The web was found in a small piece of amber picked up by an amateur fossil-hunter scouring the beaches on England's south coast about two years ago, Brasier said. A microscope revealed the existence of tiny threads about 1 millimeter (1/20th of an inch) long amid bits of burnt sap and fossilized vegetable matter.
While not as dramatic as a fully preserved net of spider silk, the minuscule strands show that spiders had been spinning circle-shaped webs well into prehistory, according to Simon Braddy, a University of Bristol paleobiologist uninvolved with the find.

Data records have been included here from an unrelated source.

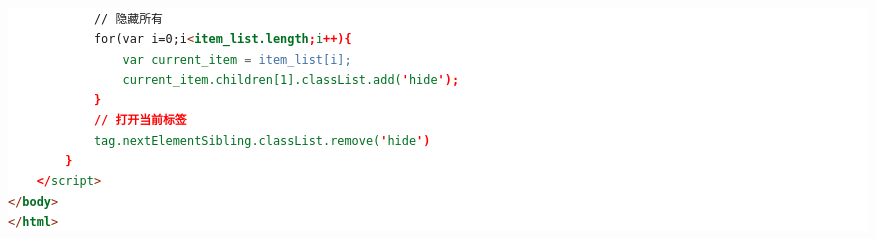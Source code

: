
 ```html
            // 隐藏所有
            for(var i=0;i<item_list.length;i++){
                var current_item = item_list[i];
                current_item.children[1].classList.add('hide');
            }
            // 打开当前标签
            tag.nextElementSibling.classList.remove('hide')
        }
    </script>
</body>
</html>
```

"It's not a striking, perfect web," Braddy said. "(But) this seems to confirm that spiders were building orb webs back in the early Cretaceous" -- the geological term for the period of time between 145.5 and 65.5 million years ago when dinosaurs and small mammals shared the earth.
Spider experts believe that webs were developed even earlier, but the delicate gossamer threads rarely leave any trace. Amber, or fossilized tree resin, can occasionally conserve bits of web -- an earlier find in Lebanon was dated to 130 million years ago, according to Brasier.